Swinton plays Marianne Lane, a Bowie-like rock god—though we only ever get fleeting glimpses, via none-too-convincing flashbacks, of her onstage antics—who is recuperating on Pantelleria with her lover Paul (Schoenaerts) after a trachea operation. (Marianne is mute for much of the film, the better for Guadagnino to trade on Swinton’s statuesque ethereality.) The pair is soon joined by Marianne’s producing partner/former significant other Harry Hawkes (Fiennes), who arrives unexpectedly with his Lolita of a daughter Penelope (Johnson) in tow.

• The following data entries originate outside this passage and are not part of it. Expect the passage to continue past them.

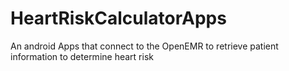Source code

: # HeartRiskCalculatorApps
An android Apps that connect to the OpenEMR to retrieve patient information to determine heart risk
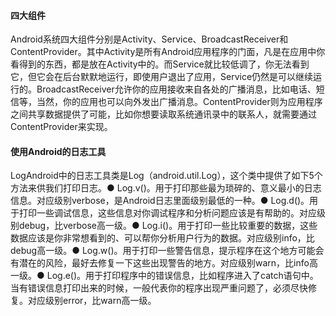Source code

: #### 四大组件

Android系统四大组件分别是Activity、Service、BroadcastReceiver和ContentProvider。其中Activity是所有Android应用程序的门面，凡是在应用中你看得到的东西，都是放在Activity中的。而Service就比较低调了，你无法看到它，但它会在后台默默地运行，即使用户退出了应用，Service仍然是可以继续运行的。BroadcastReceiver允许你的应用接收来自各处的广播消息，比如电话、短信等，当然，你的应用也可以向外发出广播消息。ContentProvider则为应用程序之间共享数据提供了可能，比如你想要读取系统通讯录中的联系人，就需要通过ContentProvider来实现。

#### 使用Android的日志工具

LogAndroid中的日志工具类是Log（android.util.Log），这个类中提供了如下5个方法来供我们打印日志。● Log.v()。用于打印那些最为琐碎的、意义最小的日志信息。对应级别verbose，是Android日志里面级别最低的一种。● Log.d()。用于打印一些调试信息，这些信息对你调试程序和分析问题应该是有帮助的。对应级别debug，比verbose高一级。● Log.i()。用于打印一些比较重要的数据，这些数据应该是你非常想看到的、可以帮你分析用户行为的数据。对应级别info，比debug高一级。● Log.w()。用于打印一些警告信息，提示程序在这个地方可能会有潜在的风险，最好去修复一下这些出现警告的地方。对应级别warn，比info高一级。● Log.e()。用于打印程序中的错误信息，比如程序进入了catch语句中。当有错误信息打印出来的时候，一般代表你的程序出现严重问题了，必须尽快修复。对应级别error，比warn高一级。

Drama of varying sorts (much of it sexual) ensues among the group, though the movie tilts heavily toward Fiennes, who’s never been as limber and loose as he is here. It’s clear Harry’s best days are behind him, and that he’s making up for the indignities of age by expending as much manic energy as possible. In the best scene he does a captivatingly desperate dance to the Rolling Stones’ “Emotional Rescue,” and with every flailing gesture Fiennes fully captures that sense of someone trying to counteract their own mortality.
Death casts a pall over the film, in much the same way that the snakes that frequently appear in Marianne and Paul’s garden seem like slithery blots on the paradisiacal surroundings. It’s no surprise A Bigger Splash eventually takes a murderous turn, though it comes freighted with a half-baked bit of class commentary involving the island’s migrant population, who feature in several scenes as ignoble and/or sinister background extras. Guadagnino treats them with the kind of condescension common to well-intentioned artists with points to make about the haves and the have-nots. He’d have done better to focus solely on his viciously privileged quartet; they hardly require any extra help damning and devouring each other.